### Records to process
Start of Block

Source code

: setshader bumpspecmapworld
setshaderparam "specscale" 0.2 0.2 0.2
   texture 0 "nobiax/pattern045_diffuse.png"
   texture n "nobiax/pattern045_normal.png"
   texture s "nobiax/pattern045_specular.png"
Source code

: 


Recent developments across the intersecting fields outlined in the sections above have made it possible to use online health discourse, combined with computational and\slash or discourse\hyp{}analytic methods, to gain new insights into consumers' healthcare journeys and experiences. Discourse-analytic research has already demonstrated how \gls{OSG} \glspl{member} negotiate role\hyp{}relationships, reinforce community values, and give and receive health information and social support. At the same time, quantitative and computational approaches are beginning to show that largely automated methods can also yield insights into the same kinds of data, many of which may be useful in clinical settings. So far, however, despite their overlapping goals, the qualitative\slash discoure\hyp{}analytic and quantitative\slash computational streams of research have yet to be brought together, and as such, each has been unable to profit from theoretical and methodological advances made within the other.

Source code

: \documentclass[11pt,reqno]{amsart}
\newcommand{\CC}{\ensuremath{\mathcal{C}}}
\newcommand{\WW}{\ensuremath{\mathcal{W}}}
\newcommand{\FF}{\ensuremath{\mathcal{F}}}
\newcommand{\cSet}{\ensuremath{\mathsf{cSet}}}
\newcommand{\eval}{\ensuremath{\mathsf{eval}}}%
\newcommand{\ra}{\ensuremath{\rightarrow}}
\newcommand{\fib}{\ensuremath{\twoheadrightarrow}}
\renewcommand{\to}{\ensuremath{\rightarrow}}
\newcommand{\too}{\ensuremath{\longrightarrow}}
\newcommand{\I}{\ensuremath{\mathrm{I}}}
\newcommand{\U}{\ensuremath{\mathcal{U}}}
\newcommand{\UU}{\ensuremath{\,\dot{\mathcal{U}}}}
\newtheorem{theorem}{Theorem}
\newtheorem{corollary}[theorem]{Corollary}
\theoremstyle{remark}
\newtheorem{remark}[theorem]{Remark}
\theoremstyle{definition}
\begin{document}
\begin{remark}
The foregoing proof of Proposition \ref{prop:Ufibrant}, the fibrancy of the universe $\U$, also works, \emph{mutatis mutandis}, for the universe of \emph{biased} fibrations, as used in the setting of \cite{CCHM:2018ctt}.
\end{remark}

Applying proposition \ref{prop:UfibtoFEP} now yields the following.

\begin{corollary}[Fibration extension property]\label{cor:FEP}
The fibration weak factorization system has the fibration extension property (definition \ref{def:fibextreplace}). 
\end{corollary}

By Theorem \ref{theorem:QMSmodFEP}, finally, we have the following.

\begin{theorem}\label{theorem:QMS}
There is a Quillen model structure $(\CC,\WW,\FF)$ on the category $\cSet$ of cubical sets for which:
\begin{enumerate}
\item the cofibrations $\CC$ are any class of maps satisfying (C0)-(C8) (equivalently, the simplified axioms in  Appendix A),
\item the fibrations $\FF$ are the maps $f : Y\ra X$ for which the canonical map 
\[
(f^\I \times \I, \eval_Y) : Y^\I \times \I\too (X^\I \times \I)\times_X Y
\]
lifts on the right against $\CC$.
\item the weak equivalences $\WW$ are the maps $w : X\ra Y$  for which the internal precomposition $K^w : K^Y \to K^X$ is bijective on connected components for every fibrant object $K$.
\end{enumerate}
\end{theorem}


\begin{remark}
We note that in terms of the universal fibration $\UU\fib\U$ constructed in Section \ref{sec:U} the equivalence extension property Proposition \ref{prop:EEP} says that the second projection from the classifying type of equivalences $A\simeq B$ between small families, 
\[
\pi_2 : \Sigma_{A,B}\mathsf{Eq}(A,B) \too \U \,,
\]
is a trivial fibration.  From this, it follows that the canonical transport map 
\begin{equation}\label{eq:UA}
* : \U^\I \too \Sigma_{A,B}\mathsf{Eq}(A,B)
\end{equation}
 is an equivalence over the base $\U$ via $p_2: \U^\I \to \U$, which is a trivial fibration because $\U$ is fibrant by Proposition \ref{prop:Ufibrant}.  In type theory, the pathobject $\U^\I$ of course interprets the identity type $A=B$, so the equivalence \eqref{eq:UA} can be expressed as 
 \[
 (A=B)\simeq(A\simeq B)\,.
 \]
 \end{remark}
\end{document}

End of Block

Apply a filter to the listing above so that only lines with "have" are kept, and copy those lines.

### Solution below
Recent developments across the intersecting fields outlined in the sections above have made it possible to use online health discourse, combined with computational and\slash or discourse\hyp{}analytic methods, to gain new insights into consumers' healthcare journeys and experiences. Discourse-analytic research has already demonstrated how \gls{OSG} \glspl{member} negotiate role\hyp{}relationships, reinforce community values, and give and receive health information and social support. At the same time, quantitative and computational approaches are beginning to show that largely automated methods can also yield insights into the same kinds of data, many of which may be useful in clinical settings. So far, however, despite their overlapping goals, the qualitative\slash discoure\hyp{}analytic and quantitative\slash computational streams of research have yet to be brought together, and as such, each has been unable to profit from theoretical and methodological advances made within the other.
By Theorem \ref{theorem:QMSmodFEP}, finally, we have the following.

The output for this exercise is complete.